Furniture rental firm Furlenco, backed by mattress giant Sheela Foam with a 44.6% stake, posted its first-ever profit of `3.1 crore on revenue of Rs 240 crore in FY25. Co-founder and CEO Ajith Mohan Karimpana tells Anees Hussain that the company is betting on a manufacturing first, premiumisation and distribution-led model.
Your rival Rentomojo has filed for an IPO. What is Furlenco’s timeline?
We are in no rush. We would like to see three years of profitability. FY25 was our first year of profitability. In FY26, we expect to hit Rs 340 crore in revenue, at 10% profit before tax. One more year of profitability, and then we will think of it. Our focus is on reaching 20% margins through expanding our in-house capacity for design, manufacturing, and refurbishing. This business is meant to be a high margin one when done correctly.
Furlenco was loss-making for years. What has changed?
We are at an inflection point in terms of scale.
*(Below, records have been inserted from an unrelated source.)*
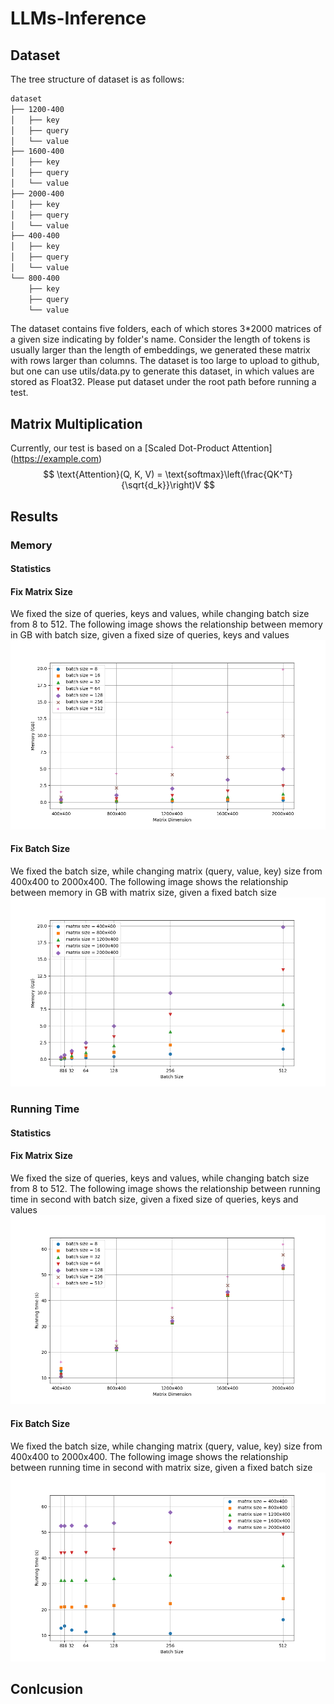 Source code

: # LLMs-Inference

## Dataset
The tree structure of dataset is as follows:
```bash
dataset
├── 1200-400
│   ├── key
│   ├── query
│   └── value
├── 1600-400
│   ├── key
│   ├── query
│   └── value
├── 2000-400
│   ├── key
│   ├── query
│   └── value
├── 400-400
│   ├── key
│   ├── query
│   └── value
└── 800-400
    ├── key
    ├── query
    └── value
```
The dataset contains five folders, each of which stores 3*2000 matrices of a given size indicating by folder's name. Consider the length of tokens is usually larger than the length of embeddings, we generated these matrix with rows larger than columns. The dataset is too large to upload to github, but one can use utils/data.py to generate this dataset, in which values are stored as Float32. Please put dataset under the root path before running a test.

## Matrix Multiplication
Currently, our test is based on a [Scaled Dot-Product Attention] (https://example.com)
$$
\text{Attention}(Q, K, V) = \text{softmax}\left(\frac{QK^T}{\sqrt{d_k}}\right)V
$$

## Results

### Memory

#### Statistics

#### Fix Matrix Size
We fixed the size of queries, keys and values, while changing batch size from 8 to 512. The following image shows the relationship between memory in GB with batch size, given a fixed size of queries, keys and values
![Memory & Matrix Size](results/images/memory_matrix_size.png)

#### Fix Batch Size
We fixed the batch size, while changing matrix (query, value, key) size from 400x400 to 2000x400. The following image shows the relationship between memory in GB with matrix size, given a fixed batch size
![Memory & Batch Size](results/images/memory_batch_size.png)


### Running Time

#### Statistics

#### Fix Matrix Size
We fixed the size of queries, keys and values, while changing batch size from 8 to 512. The following image shows the relationship between running time in second with batch size, given a fixed size of queries, keys and values
![Running time & Matrix Size](results/images/time_matrix_size.png)

#### Fix Batch Size
We fixed the batch size, while changing matrix (query, value, key) size from 400x400 to 2000x400. The following image shows the relationship between running time in second with matrix size, given a fixed batch size
![Running time & Batch Size](results/images/time_batch_size.png)




## Conlcusion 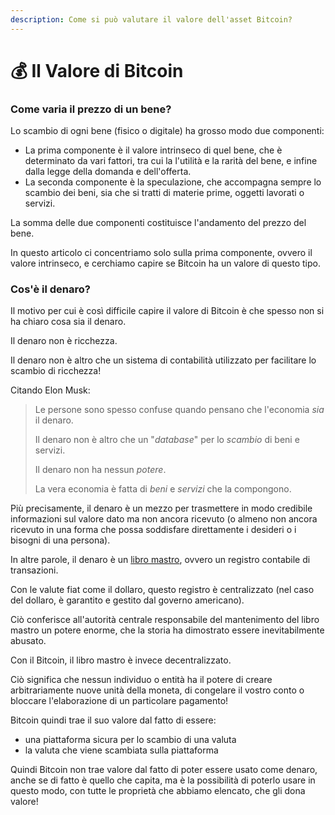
 ```yaml
---
description: Come si può valutare il valore dell'asset Bitcoin?
---
```


# 💰 Il Valore di Bitcoin

### Come varia il prezzo di un bene?

Lo scambio di ogni bene (fisico o digitale) ha grosso modo due componenti:

* La prima componente è il valore intrinseco di quel bene, che è determinato da vari fattori, tra cui la l'utilità e la rarità del bene, e infine dalla legge della domanda e dell'offerta.
* La seconda componente è la speculazione, che accompagna sempre lo scambio dei beni, sia che si tratti di materie prime, oggetti lavorati o servizi.&#x20;

La somma delle due componenti costituisce l'andamento del prezzo del bene.&#x20;

In questo articolo ci concentriamo solo sulla prima componente, ovvero il valore intrinseco, e cerchiamo capire se Bitcoin ha un valore di questo tipo.&#x20;

### Cos'è il denaro?&#x20;

Il motivo per cui è così difficile capire il valore di Bitcoin è che spesso non si ha chiaro cosa sia il denaro. &#x20;

Il denaro non è ricchezza.&#x20;

Il denaro non è altro che un sistema di contabilità utilizzato per facilitare lo scambio di ricchezza!

Citando Elon Musk:

> Le persone sono spesso confuse quando pensano che l'economia _sia_ il denaro.&#x20;
>
> Il denaro non è altro che un "_database_" per lo _scambio_ di beni e servizi.&#x20;
>
> Il denaro non ha nessun _potere_.&#x20;
>
> La vera economia è fatta di _beni_ e _servizi_ che la compongono.

Più precisamente, il denaro è un mezzo per trasmettere in modo credibile informazioni sul valore dato ma non ancora ricevuto (o almeno non ancora ricevuto in una forma che possa soddisfare direttamente i desideri o i bisogni di una persona).&#x20;

In altre parole, il denaro è un [libro mastro](https://it.wikipedia.org/wiki/Libro\_mastro), ovvero un registro contabile di transazioni.&#x20;

Con le valute fiat come il dollaro, questo registro è centralizzato (nel caso del dollaro, è garantito e gestito dal governo americano).&#x20;

Ciò conferisce all'autorità centrale responsabile del mantenimento del libro mastro un potere enorme, che la storia ha dimostrato essere inevitabilmente abusato.&#x20;

Con il Bitcoin, il libro mastro è invece decentralizzato.

Ciò significa che nessun individuo o entità ha il potere di creare arbitrariamente nuove unità della moneta, di congelare il vostro conto o bloccare l'elaborazione di un particolare pagamento!

Bitcoin quindi trae il suo valore dal fatto di essere:

* una piattaforma sicura per lo scambio di una valuta
* la valuta che viene scambiata sulla piattaforma

Quindi Bitcoin non trae valore dal fatto di poter essere usato come denaro, anche se di fatto è quello che capita, ma è la possibilità di poterlo usare in questo modo, con tutte le proprietà che abbiamo elencato, che gli dona valore!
This is an extremely high operational business — you create the category, build the brand, set up warehouses, manage logistics where trucking costs are double because you deliver, take back, and relocate. All of that needed capital.
On top of that, we decided to manufacture, design, and refurbish in-house. Now, our active subscriber base has reached a point where we generate enough cash to service operations, pay interest, and pay down principal. After all that, we still have cash left. In 2-3 years, we will be debt-free and funding our own capex.
How does Sheela Foam fit into this?
They hold 44.6% and provide two big things. One, foam and mattresses come at cost price – that is 20% of our assets. Two, distribution. Where Rentomojo is opening store after store, which is huge capex, we are doing shop-in-shop through Sheela Foam’s 5,000-dealer network. We are targeting 500 points in the next 18 months. Customer experiences the furniture there, books the order, and we fulfil from the backend. It is commission-based and asset-light.
What is the manufacturing scale now?
For the last two years, 100% of deployed assets are from our own manufacturing. Every piece is designed by us. We built platforms where looks can change, but you get manufacturing optimisation. A sofa that costs `25,000 from a vendor we make at `15,000. Our competitors haven’t built manufacturing capacity as of yet. We have picked German equipment over China-made. Same with wood – sheesham and acacia for dining tables and neem for sofas because it repels pests. We always lean towards longevity over cost. When the same asset cycles through multiple customers, how long it lasts is everything.
You have also started a B2B vertical.
We have built a B2B team going after enterprises who want rent-to-own — use furniture for three years, pay in instalments. We are leveraging the same manufacturing and design assets. Incremental revenue without incremental capex.
What new segments are you exploring?
Kids’ furniture. It is perfect for rental. You buy a cradle, the child uses it for six months, then it sits in storage for years. We designed a modular cradle that adapts as the child grows – works for 0-6 months, then 6-12, then 12-24 months. Same with bunk beds. This is furniture with a short usability window but high upfront cost. Rental solves that problem completely.